Menurut sumber yang mengetahui rencana bisnis Ferrari, lini produksi baru yang berfokus pada EV akan membantu meningkatkan produksi tahunan di pabriknya di Maranello, Italia, lebih dari 35 persen menjadi lebih dari 15.000 mobil pada tahun 2025 dari 11.155 pada tahun 2021 – atau 65 mobil. sehari versus 46 saat ini – memberikan margin keuntungan yang lebih tinggi dalam prosesnya.
Ferrari menolak berkomentar.
Pembuat mobil mengatakan kepada investor bahwa mereka menargetkan margin laba inti (EBITDA) 38 hingga 40 persen pada 2026, naik dari 35,9 persen pada 2021.
Jangkauannya juga bisa bertambah menjadi setidaknya 17 model pada tahun 2026 dari 12 model saat ini.
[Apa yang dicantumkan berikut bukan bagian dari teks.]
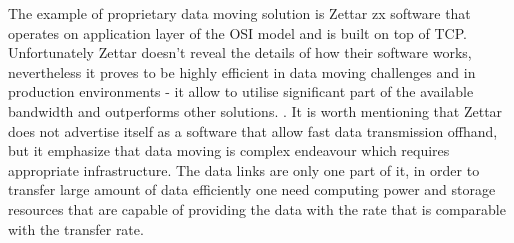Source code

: \documentclass[magisterska,en]{pracamgr}
\begin{document}
The example of proprietary data moving solution is Zettar zx software that operates on application layer of the OSI model and is built on top of TCP. Unfortunately Zettar doesn't reveal the details of how their software works, nevertheless it proves to be highly efficient in data moving challenges \cite{DMC_SC_Asia} and in production environments - it allow to utilise significant part of the available bandwidth and outperforms other solutions. \cite{zettar_product_brief}. It is worth mentioning that Zettar does not advertise itself as a software that allow fast data transmission offhand, but it emphasize that data moving is complex endeavour which requires appropriate infrastructure. The data links are only one part of it, in order to transfer large amount of data efficiently one need computing power and storage resources that are capable of providing the data with the rate that is comparable with the transfer rate. \cite{zettar_white_paper}
\end{document}
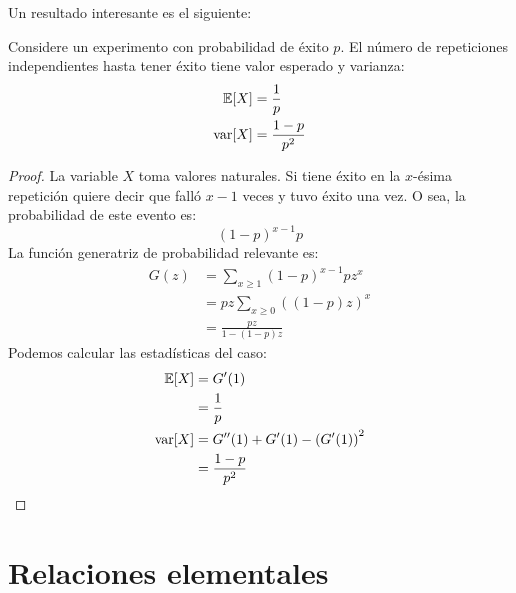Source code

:   Un resultado interesante es el siguiente:
  \begin{theorem}
     \label{theo:repeat}
     Considere un experimento con probabilidad de éxito \(p\).
     El número de repeticiones independientes hasta tener éxito
     tiene valor esperado y varianza:
     \begin{align*}
       \operatorname{\mathbb{E}}[X]
         &= \frac{1}{p} \\
       \operatorname{var}[X]
         &= \frac{1 - p}{p^2}
     \end{align*}
  \end{theorem}
  \begin{proof}
    La variable \(X\) toma valores naturales.
    Si tiene éxito en la \(x\)\nobreakdash-ésima repetición
    quiere decir que falló \(x - 1\) veces y tuvo éxito una vez.
    O sea,
    la probabilidad de este evento es:
    \begin{equation*}
      (1 - p)^{x - 1} p
    \end{equation*}
    La función generatriz de probabilidad relevante es:
    \begin{align*}
      G(z)
        &= \sum_{x \ge 1} (1 - p)^{x - 1} p z^x \\
        &= p z \sum_{x \ge 0} ((1 - p) z)^x \\
        &= \frac{p z}{1 - (1 - p) z}
    \end{align*}
    Podemos calcular las estadísticas del caso:
    \begin{align*}
      \operatorname{\mathbb{E}}[X]
        &= G'(1) \\
        &= \frac{1}{p} \\
      \operatorname{var}[X]
        &= G''(1) + G'(1) - \left( G'(1) \right)^2 \\
        &= \frac{1 - p}{p^2}
    \end{align*}
  \end{proof}

\section{Relaciones elementales}
\label{sec:elementales-probabilidades}


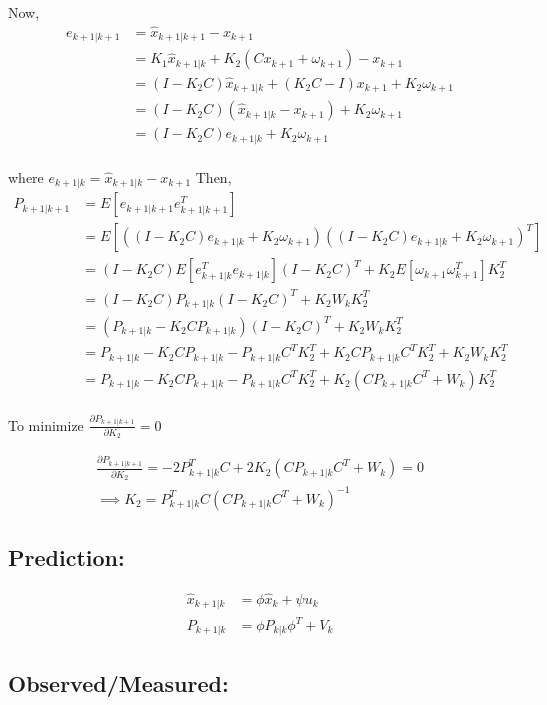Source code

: \documentclass[12pt]{article}
\begin{document}
Now, 
\begin{align*}
e_{k+1|k+1} &= \hat{x}_{k+1|k+1} - x_{k+1}\\
&= K_1 \hat{x}_{k+1|k} +K_2(Cx_{k+1}+\omega_{k+1}) - x_{k+1}\\
&= (I-K_2C)\hat{x}_{k+1|k} +(K_2C-I)x_{k+1} + K_2\omega_{k+1}\\
&= (I-K_2C)(\hat{x}_{k+1|k}-x_{k+1}) + K_2\omega_{k+1}\\
&= (I-K_2C)e_{k+1|k} + K_2\omega_{k+1}\\
\end{align*}

where $e_{k+1|k} = \hat{x}_{k+1|k}-x_{k+1}$
Then,
\begin{align*}
P_{k+1|k+1} &= E[e_{k+1|k+1}e_{k+1|k+1}^T] \\
&= E[((I-K_2C)e_{k+1|k} + K_2\omega_{k+1}) ((I-K_2C)e_{k+1|k} + K_2\omega_{k+1})^T ]\\
&= (I-K_2C)E[e_{k+1|k}^Te_{k+1|k}] (I-K_2C)^T + K_2E[\omega_{k+1}\omega_{k+1}^T]K_2^T\\
&= (I-K_2C)P_{k+1|k}(I-K_2C)^T + K_2W_kK_2^T\\
&= (P_{k+1|k} - K_2CP_{k+1|k}) (I-K_2C)^T+K_2W_kK_2^T\\
&= P_{k+1|k} - K_2CP_{k+1|k} - P_{k+1|k}C^TK_2^T + K_2CP_{k+1|k}C^TK_2^T + K_2W_kK_2^T\\
&= P_{k+1|k} - K_2CP_{k+1|k} - P_{k+1|k}C^TK_2^T + K_2( CP_{k+1|k}C^T + W_k)K_2^T\\
\end{align*}

To minimize $\frac{\partial P_{k+1|k+1}}{\partial K_2} =0$

\begin{align*}
\frac{\partial P_{k+1|k+1}}{\partial K_2}  = -2 P_{k+1|k}^TC + 2K_2(CP_{k+1|k}C^T + W_k) = 0\\
\implies K_2 = P_{k+1|k}^TC(CP_{k+1|k}C^T + W_k)^{-1}
\end{align*}

\subsection*{Prediction:}

\begin{align*}
\hat{x}_{k+1|k} &= \phi \hat{x}_k + \psi u_k\\
P_{k+1|k} &= \phi P_{k|k} \phi^T + V_k
\end{align*}

\subsection*{Observed/Measured:}
\end{document}
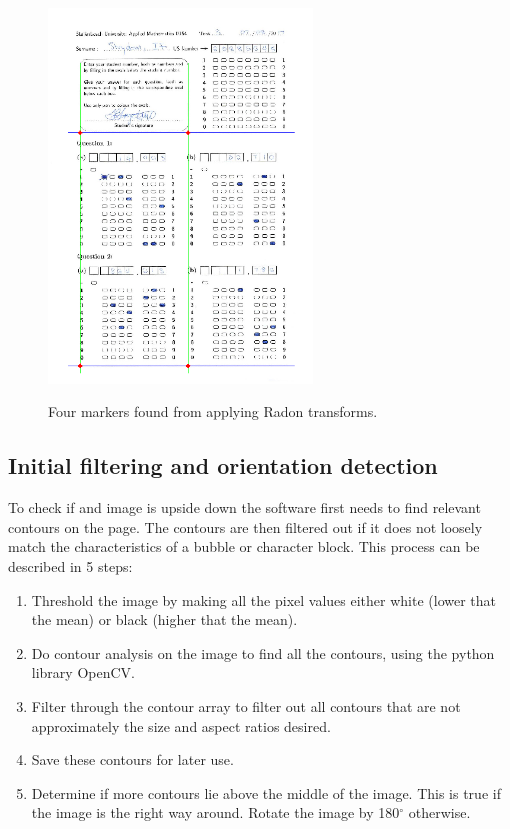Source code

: \begin{figure}
  \centering
  \includegraphics[width=7cm]{RadonResults}\\
  \caption{Four markers found from applying Radon transforms.}
  \label{fig:radonResults}
\end{figure}

\subsection{Initial filtering and orientation detection}
\label{sec:InitImageFilter}

To check if and image is upside down the software first needs to find relevant contours on the page. The contours are then filtered out if it does not loosely match the characteristics of a bubble or character block. This process can be described in 5 steps:

\begin{enumerate}
\item Threshold the image by making all the pixel values either white (lower that the mean) or black (higher that the mean).
\item Do contour analysis on the image to find all the contours, using the python library OpenCV.
\item Filter through the contour array to filter out all contours that are not approximately the size and aspect ratios desired.
\item Save these contours for later use.
\item Determine if more contours lie above the middle of the image. This is true if the image is the right way around. Rotate the image by 180$^{\circ}$ otherwise.
\end{enumerate}

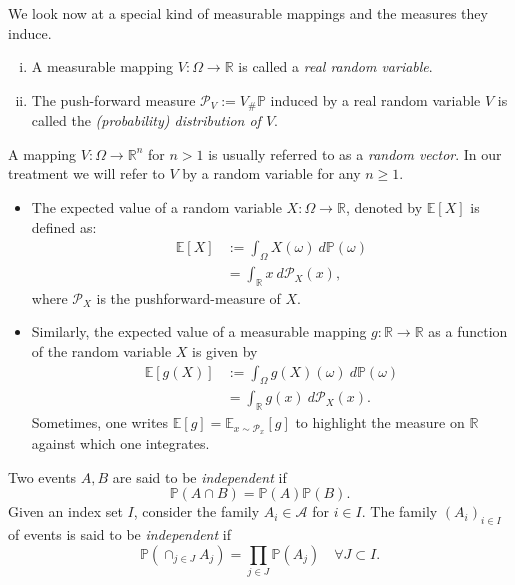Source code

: We look now at a special kind of measurable mappings and the measures they induce.
\begin{definition}
	\label{def:RV}
	\begin{enumerate}[(i)] Let $(\Omega,\mathcal{A}, \mathbb{P})$ be a probability measure space.
		\item A measurable mapping $V: \Omega \to \mathbb{R}$ is called a \emph{real random variable}.
		\item The push-forward measure $\mathcal{P}_V := V_\# \mathbb{P}$ induced by a real random variable $V$ 
		is called the \emph{(probability) distribution of $V$}.		
	\end{enumerate}
\end{definition}
A mapping $V: \Omega \to \mathbb{R}^n$ for $n>1$ is usually referred to as a
\emph{random vector}. In our treatment we will refer to $V$ by a random variable
for any $n\geq 1$. 
\begin{definition}
	\begin{itemize}
		\item The expected value of a random variable $X: \Omega \to
		\mathbb{R}$, denoted by $\mathbb{E}[X]$
		is defined as:
		\begin{align*}
			\mathbb{E}[X] &:= \int_\Omega X(\omega) \ d\mathbb{P}(\omega) \\
			& = \int_\mathbb{R} x \ d\mathcal{P}_X(x),
		\end{align*}
		where $\mathcal{P}_X$ is the pushforward-measure of $X$.
		\item Similarly, the expected value of a measurable mapping $g:
		\mathbb{R}\to \mathbb{R}$ as a function of the random variable $X$ is given by 
		\begin{align*}
			\mathbb{E}[g(X)] &:= \int_\Omega g(X)(\omega) \ d\mathbb{P}(\omega) \\
			& = \int_\mathbb{R} g(x) \ d\mathcal{P}_X(x).
		\end{align*}
		Sometimes, one writes $\mathbb{E}[g] = \mathbb{E}_{x \sim \mathcal{P}_x}[g]$
		to highlight the measure on $\mathbb{R}$ against which one integrates.
	\end{itemize}
\end{definition}


\begin{definition}
Two events $A,B$ are said to be \emph{independent} if $$\mathbb{P}(A \cap B) = \mathbb{P}(A)\mathbb{P}(B).$$ Given 
an index set $I$, consider the family $A_i \in \mathcal{A}$ for $i \in I$. The
family $(A_i)_{i\in I}$ of events is said to be \emph{independent}
if $$\mathbb{P}(\cap_{j \in J} A_j) = \prod_{j \in J} \mathbb{P}(A_j) \quad \forall J \subset I.$$	
\end{definition}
Tetapi sebagian besar model baru akan, setidaknya pada awalnya, memiliki mesin pembakaran – termasuk SUV pertamanya, Purosangue, yang ditenagai oleh mesin 12 silinder besar khasnya – meskipun beberapa mungkin merupakan hibrida plug-in.
Ferrari saat ini memiliki empat plug-in hybrid dalam jajaran produknya.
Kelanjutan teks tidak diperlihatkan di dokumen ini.